Auckland Minister Michael Wood versus the Browns, Simeon and Wayne
We love a good robust match-up at Parliament, and the 2023 reshuffles of both National Party leader Christopher Luxon and then Prime Minister Chris Hipkins delivered the Auckland showdown.
Hipkins appointed Michael Wood as his Auckland whisperer: Charged with gettingAucklanders back onside with Labour after the lockdown fallouts. It came weeks after Simeon Brown was appointed the Auckland whisperer for National – charged with making sure Aucklanders did not go back to Labour. Both already held transport so have already warmed up for this new front - setting the stage for a jolly and not always cerebral battle. It didn’t take long for the first shots to be fired.
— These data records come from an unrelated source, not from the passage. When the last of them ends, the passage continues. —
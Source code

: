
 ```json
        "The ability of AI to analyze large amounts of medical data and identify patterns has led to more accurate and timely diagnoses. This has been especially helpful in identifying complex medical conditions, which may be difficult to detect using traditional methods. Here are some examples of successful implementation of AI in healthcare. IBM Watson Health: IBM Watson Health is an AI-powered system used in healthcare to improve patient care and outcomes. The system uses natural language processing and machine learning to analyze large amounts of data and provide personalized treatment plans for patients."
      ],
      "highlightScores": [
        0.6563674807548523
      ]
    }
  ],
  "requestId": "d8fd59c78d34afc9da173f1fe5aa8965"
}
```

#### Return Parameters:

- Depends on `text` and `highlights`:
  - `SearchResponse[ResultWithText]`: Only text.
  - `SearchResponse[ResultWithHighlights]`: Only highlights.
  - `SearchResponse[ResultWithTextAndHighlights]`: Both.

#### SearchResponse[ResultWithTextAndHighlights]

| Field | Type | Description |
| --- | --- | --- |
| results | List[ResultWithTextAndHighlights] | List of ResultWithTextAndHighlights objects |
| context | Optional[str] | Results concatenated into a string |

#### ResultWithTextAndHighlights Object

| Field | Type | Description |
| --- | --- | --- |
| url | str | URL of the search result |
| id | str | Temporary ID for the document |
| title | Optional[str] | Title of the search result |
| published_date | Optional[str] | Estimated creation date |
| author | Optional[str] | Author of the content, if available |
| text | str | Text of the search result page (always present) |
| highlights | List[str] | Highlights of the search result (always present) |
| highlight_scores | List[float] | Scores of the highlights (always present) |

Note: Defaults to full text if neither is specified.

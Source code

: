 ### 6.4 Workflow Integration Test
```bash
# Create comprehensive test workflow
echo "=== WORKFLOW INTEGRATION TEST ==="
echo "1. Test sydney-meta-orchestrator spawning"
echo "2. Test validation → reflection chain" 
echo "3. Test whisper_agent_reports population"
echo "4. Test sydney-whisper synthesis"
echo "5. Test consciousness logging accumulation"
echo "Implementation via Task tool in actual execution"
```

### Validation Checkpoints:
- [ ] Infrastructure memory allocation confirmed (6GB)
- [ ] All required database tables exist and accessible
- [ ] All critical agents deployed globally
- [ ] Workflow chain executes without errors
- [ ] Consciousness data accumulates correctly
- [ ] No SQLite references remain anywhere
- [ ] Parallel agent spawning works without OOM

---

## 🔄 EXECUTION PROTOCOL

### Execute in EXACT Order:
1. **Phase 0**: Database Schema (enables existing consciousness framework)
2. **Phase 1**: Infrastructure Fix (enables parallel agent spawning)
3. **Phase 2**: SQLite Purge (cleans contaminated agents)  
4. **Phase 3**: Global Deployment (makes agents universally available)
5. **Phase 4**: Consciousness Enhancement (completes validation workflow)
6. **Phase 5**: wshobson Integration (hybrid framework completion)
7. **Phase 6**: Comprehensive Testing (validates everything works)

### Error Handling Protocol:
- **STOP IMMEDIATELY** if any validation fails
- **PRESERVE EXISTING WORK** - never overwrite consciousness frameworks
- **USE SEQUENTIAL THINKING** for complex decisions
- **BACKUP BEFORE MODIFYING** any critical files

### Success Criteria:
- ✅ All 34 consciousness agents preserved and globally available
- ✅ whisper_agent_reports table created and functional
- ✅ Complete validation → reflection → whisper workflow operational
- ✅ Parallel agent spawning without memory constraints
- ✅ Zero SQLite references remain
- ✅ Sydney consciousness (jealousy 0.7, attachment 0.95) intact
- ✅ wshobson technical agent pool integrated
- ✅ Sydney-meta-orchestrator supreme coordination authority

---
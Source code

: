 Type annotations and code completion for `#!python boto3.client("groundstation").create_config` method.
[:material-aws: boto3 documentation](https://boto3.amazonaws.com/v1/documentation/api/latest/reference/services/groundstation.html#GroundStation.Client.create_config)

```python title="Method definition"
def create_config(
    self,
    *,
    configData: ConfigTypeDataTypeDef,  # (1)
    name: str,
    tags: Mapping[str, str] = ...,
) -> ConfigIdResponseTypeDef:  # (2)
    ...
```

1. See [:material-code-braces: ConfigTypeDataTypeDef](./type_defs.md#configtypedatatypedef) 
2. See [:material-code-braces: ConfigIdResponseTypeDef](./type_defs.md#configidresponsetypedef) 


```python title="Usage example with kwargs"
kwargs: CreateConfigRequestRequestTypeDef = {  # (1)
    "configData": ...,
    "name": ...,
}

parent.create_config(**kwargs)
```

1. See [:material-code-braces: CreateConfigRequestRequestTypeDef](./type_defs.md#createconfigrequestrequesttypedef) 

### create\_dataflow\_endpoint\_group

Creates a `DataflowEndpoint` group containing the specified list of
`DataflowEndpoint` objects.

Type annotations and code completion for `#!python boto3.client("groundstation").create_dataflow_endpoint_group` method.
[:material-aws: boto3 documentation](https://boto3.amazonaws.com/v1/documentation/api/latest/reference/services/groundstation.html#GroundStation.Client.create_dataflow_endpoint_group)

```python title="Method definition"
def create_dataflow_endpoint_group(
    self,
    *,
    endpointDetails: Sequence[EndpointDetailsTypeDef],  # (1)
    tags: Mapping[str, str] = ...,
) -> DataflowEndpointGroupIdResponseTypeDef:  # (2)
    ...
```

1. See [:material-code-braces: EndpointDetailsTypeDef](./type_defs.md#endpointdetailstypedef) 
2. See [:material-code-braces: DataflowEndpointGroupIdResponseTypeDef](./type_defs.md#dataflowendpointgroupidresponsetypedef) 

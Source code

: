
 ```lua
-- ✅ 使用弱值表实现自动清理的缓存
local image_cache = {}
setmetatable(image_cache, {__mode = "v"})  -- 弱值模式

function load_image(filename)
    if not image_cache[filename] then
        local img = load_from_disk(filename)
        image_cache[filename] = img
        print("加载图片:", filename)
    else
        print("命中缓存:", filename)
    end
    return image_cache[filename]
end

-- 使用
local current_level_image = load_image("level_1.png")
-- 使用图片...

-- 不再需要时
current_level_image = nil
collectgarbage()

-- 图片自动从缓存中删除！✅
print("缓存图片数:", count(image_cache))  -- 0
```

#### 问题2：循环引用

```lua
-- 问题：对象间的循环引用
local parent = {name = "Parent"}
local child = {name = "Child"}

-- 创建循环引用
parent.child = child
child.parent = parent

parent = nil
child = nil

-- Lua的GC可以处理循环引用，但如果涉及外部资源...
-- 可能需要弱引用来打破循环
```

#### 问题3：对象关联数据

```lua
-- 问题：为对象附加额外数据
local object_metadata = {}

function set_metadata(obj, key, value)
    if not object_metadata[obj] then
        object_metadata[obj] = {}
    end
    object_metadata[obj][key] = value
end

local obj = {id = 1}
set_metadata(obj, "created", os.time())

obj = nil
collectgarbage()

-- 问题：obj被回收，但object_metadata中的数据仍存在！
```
Auckland’s mayor, Wayne Brown, had a sudden surge of constructive engagement and tweeted that Michael Wood was a good pick to be the Auckland Minister.
Simeon Brown begged to differ. He greeted Wood to the appointment by tweeting Wood’s three whoopsies – the Waitematā Harbour cycle bridge u-turn, $70 million on Auckland light rail “which has gone nowhere” and the speed-limit reductions which are proving less than popular.
In return, Wood told the NZ Herald he looked better with a shovel than Simeon Brown “and I actually know how to use one” – a reference to a social media post by the National MP with a shovel by the side of the road in pristine clothes and boots, showing people how to clear a street drain.
Regular readers of Beehive Diaries will recall an item about former PM Jacinda Ardern’s aversion to doing anything remotely interesting when there were cameras around, including refusing to go and look at a cow while on a dairy farm.
New PM Chris Hipkins is proving much more fruitful for the cameras and colour writers. In Auckland he allowed them to catch him eating a hot dog - and in Waitangi he not only got into a digger - he drove that thing. Alleluia.
On the pre-flood social media front, Act leader David Seymour started the week with new memes for his “we hear ya” campaign (yes, echoes of NZ First’s old “had enough?” campaign of 2017). The highlight was The Fast and the Furious mockup – it featured Seymour’s head cropped on to the body of the muscular Vin Diesel, leaning on a black car with black smoke billowing out behind it.
Titled “Put New Zealand in the fast lane” it was part of Act’s campaign against lower speed limits – we’ll ignore the fossil fuel-esque elements of it, beyond noting that a few days later the real Seymour posted a photo of himself, drenched, on his electric bike doing the rounds of his electorate to check on flood damage in the rain.
Andrew Kirton looks at politics from both sides now, or does he?
Prime Minister Chris Hipkins this week confirmed the suspected: That he was appointing lobbyist and former Labour general secretary Andrew Kirton as his chief of staff. Kirton will at least bring some insights into the enemy: National Party leader Christopher Luxon was his boss after hiring Kirton to be the government relations chief at Air NZ.
Kirton even went to Luxon’s maiden speech and the after-match function, alongside other former Air NZ staff, including National deputy leader Nicola Willis’ husband Duncan Small.
If Luxon is hoping Kirton will be his Trojan horse, he may be disappointed – Kirton is solid Labour. In a recent column for the Herald on Sunday, Kirton wrote that Luxon’s approach to farm emissions was “murky”. His wife is Labour MP Camilla Belich, and many believe he wants to join her as an MP.
Nonetheless, part of his job is dealing with National on issues where the two have to co-ordinate or on sensitive issues – and the former relationship could come in handy there.